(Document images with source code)
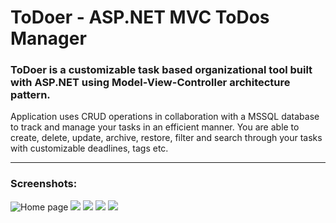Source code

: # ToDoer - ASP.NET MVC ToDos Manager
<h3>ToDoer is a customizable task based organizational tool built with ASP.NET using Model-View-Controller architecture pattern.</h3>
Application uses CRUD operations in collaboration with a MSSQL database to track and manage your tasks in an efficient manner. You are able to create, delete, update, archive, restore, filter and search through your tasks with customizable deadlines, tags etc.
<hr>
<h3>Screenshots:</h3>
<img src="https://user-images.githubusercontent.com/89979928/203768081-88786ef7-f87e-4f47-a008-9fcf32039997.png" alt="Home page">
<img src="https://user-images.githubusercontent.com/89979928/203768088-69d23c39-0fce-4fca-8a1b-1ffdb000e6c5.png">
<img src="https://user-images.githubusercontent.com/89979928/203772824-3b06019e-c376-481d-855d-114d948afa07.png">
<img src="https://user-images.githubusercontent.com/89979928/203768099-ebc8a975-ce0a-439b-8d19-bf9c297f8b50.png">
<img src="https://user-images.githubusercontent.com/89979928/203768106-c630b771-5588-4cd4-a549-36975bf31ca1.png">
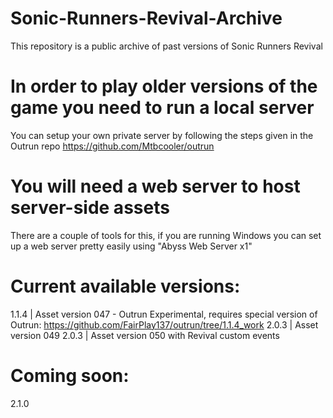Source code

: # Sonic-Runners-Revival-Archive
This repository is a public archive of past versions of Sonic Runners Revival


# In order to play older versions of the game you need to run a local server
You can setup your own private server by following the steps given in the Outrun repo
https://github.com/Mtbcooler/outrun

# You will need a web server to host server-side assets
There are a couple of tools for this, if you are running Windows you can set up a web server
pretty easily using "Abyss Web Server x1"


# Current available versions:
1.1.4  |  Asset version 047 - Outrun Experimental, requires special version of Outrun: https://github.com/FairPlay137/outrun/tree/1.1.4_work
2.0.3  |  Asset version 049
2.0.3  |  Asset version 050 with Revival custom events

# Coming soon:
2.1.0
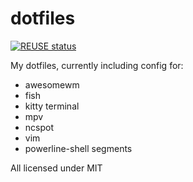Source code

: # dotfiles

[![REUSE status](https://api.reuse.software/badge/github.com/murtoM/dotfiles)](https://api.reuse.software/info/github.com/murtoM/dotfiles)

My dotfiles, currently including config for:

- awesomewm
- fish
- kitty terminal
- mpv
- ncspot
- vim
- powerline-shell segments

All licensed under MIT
==
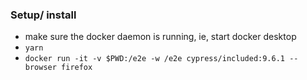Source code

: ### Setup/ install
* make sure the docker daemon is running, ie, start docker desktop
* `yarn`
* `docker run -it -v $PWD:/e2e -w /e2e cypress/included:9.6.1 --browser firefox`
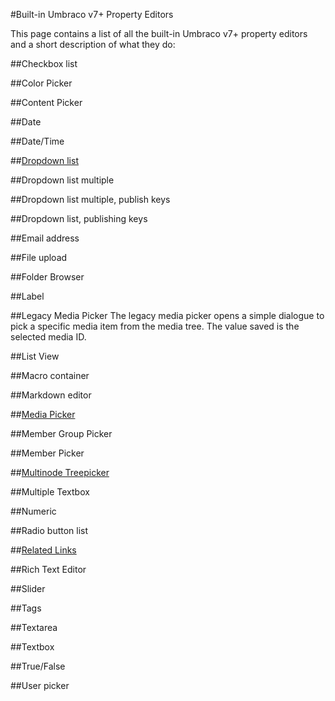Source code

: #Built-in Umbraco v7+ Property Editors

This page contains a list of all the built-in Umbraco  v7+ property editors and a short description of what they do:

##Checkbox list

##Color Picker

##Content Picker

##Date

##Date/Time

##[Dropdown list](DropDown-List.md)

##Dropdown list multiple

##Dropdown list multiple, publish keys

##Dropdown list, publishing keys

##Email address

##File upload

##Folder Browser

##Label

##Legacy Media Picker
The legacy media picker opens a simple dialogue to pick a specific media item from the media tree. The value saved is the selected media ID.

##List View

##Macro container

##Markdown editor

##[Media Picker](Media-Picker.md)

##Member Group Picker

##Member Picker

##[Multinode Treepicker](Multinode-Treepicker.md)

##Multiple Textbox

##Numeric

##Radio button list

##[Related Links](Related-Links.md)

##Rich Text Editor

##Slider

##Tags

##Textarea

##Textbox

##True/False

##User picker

» **Exercise requirements**
Starting with the line above that holds "<h3>ToDoer is a" and stopping with the line that holds "<h3>Screenshots:</h3>", reproduce each line exactly, omitting all other lines.

» **Finished exercise**
<h3>ToDoer is a customizable task based organizational tool built with ASP.NET using Model-View-Controller architecture pattern.</h3>
Application uses CRUD operations in collaboration with a MSSQL database to track and manage your tasks in an efficient manner. You are able to create, delete, update, archive, restore, filter and search through your tasks with customizable deadlines, tags etc.
<hr>
<h3>Screenshots:</h3>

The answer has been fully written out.